Mason Publishing is dedicated to encouraging and supporting open access research and publication, and empowering members of the Mason community to control the distribution of their work. Email us at publish@gmu.edu to start a conversation about your open access publishing needs.
Benefits of releasing your scholarship in our institutional repositories include:
Increased discoverability of your scholarship. Your work will be indexed by services such as Google Scholar. When your work is free and easy to find, it is more likely to be read and cited by other researchers.
Increased public engagement with your research. By sharing your work on open access platforms, you enable teachers, researchers, and innovators around the world to read and engage with your findings.
Increased stability of your digital content. Not only do we ensure that your work is not lost in a hard drive crash, we also help you release your work in stable formats to improve long-term use. In addition, we assign your work a persistent URI, so you can link to your scholarship with confidence.
Platforms | Materials Accepted | Formats and Metadata
Platforms
Use the Mason repository platforms to share your work, whether you are looking to make your research data and supplemental materials available on the web or publishing an open access copy of your scholarship.
Dataverse
Managed by the Libraries’ Digital Scholarship Center, Dataverse provides hosting, management, and analysis support for your research data. More information about Dataverse can be found on the Libraries’ Website.
MARS (Mason Archival Repository Service)
Mason Publishing Group supports and manages MARS, the Mason Archival Repository Service, to house and maintain scholarship produced by the Mason community.
Start your deposit using our submission form. Please contact us at publish@gmu.edu if you have a large collection of items to publish in MARS.
Materials Accepted
Mason Publishing Group and Data Services can accept a wide variety of scholarly content, including:
- Data sets
- Electronic theses and dissertations
- Published works
- Presentations
- Podcasts
- Posters
- Web content
- White papers and other grey literature
- Supplemental research and media files, including text, image, video, and audio files
Formats and Metadata
When preparing materials for publication in our institutional repositories, it is important to use open, widely supported file formats whenever possible. Please contact us if you have questions about the right file formats for your scholarship and data.
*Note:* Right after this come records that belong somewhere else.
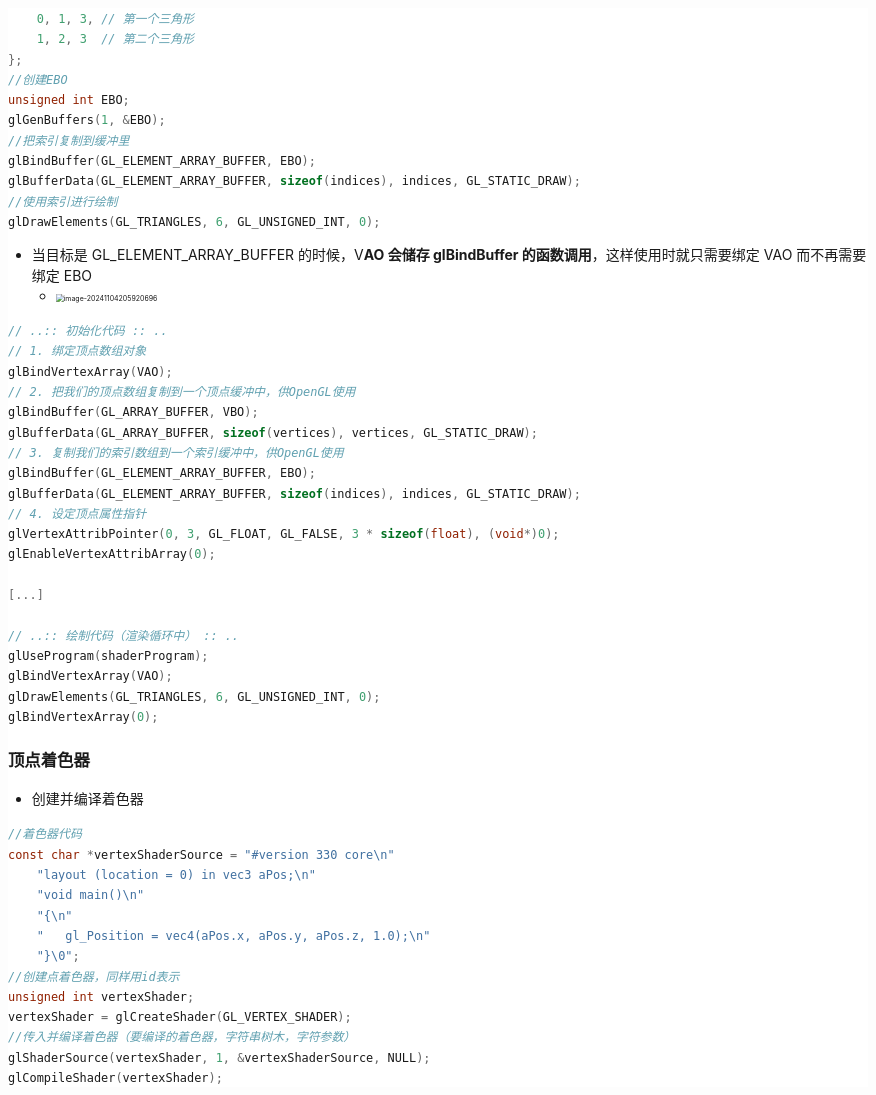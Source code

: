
 ```c
    0, 1, 3, // 第一个三角形
    1, 2, 3  // 第二个三角形
};
//创建EBO
unsigned int EBO;
glGenBuffers(1, &EBO);
//把索引复制到缓冲里
glBindBuffer(GL_ELEMENT_ARRAY_BUFFER, EBO);
glBufferData(GL_ELEMENT_ARRAY_BUFFER, sizeof(indices), indices, GL_STATIC_DRAW);
//使用索引进行绘制
glDrawElements(GL_TRIANGLES, 6, GL_UNSIGNED_INT, 0);
```

- 当目标是 GL_ELEMENT_ARRAY_BUFFER 的时候，V**AO 会储存 glBindBuffer 的函数调用**，这样使用时就只需要绑定 VAO 而不再需要绑定 EBO
  - <img src="https://thdlrt.oss-cn-beijing.aliyuncs.com/undefinedimage-20241104205920696.png" alt="image-20241104205920696" style="zoom: 50%;" />

```c
// ..:: 初始化代码 :: ..
// 1. 绑定顶点数组对象
glBindVertexArray(VAO);
// 2. 把我们的顶点数组复制到一个顶点缓冲中，供OpenGL使用
glBindBuffer(GL_ARRAY_BUFFER, VBO);
glBufferData(GL_ARRAY_BUFFER, sizeof(vertices), vertices, GL_STATIC_DRAW);
// 3. 复制我们的索引数组到一个索引缓冲中，供OpenGL使用
glBindBuffer(GL_ELEMENT_ARRAY_BUFFER, EBO);
glBufferData(GL_ELEMENT_ARRAY_BUFFER, sizeof(indices), indices, GL_STATIC_DRAW);
// 4. 设定顶点属性指针
glVertexAttribPointer(0, 3, GL_FLOAT, GL_FALSE, 3 * sizeof(float), (void*)0);
glEnableVertexAttribArray(0);

[...]

// ..:: 绘制代码（渲染循环中） :: ..
glUseProgram(shaderProgram);
glBindVertexArray(VAO);
glDrawElements(GL_TRIANGLES, 6, GL_UNSIGNED_INT, 0);
glBindVertexArray(0);
```


### 顶点着色器

- 创建并编译着色器

```c
//着色器代码
const char *vertexShaderSource = "#version 330 core\n"
    "layout (location = 0) in vec3 aPos;\n"
    "void main()\n"
    "{\n"
    "   gl_Position = vec4(aPos.x, aPos.y, aPos.z, 1.0);\n"
    "}\0";
//创建点着色器，同样用id表示
unsigned int vertexShader;
vertexShader = glCreateShader(GL_VERTEX_SHADER);
//传入并编译着色器（要编译的着色器，字符串树木，字符参数）
glShaderSource(vertexShader, 1, &vertexShaderSource, NULL);
glCompileShader(vertexShader);
```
Examples of open or widely supported file formats include:
- Text: PDF/A (.pdf), PDF (.pdf), XML (.xml), plain text (.txt)
- Images: JPEG, (.jpg), JPEG 2000 (.jp2), TIFF (.tiff), PNG (.png)
- Vector Graphics: SVG (.svg)
- Audio: FLAC (.flac), MP3 (.mp3), WAV (.wav)
- Video: AVI (.avi), Motion JPEG 2000 (.mj2), MOV (.mov), MPEG-4 (.mp4)
MARS uses the Dublin Core metadata standard to describe all items published in it. As you prepare your items for submission, also consider the information you will use to describe them. The metadata is used for indexing and for linking your work to the universe of scholarship on the web. The better your metadata, the easier it will be for your work to be discovered.
Commonly used fields include:
- Author/Researcher
- Title
- Abstract
- Keywords
- Publisher
- Rights (copyright and guidance for use)
- Related Research (link to published work, gray literature or datasets)
- Funding Organization
- Language
- File Name(s)
- File Description(s)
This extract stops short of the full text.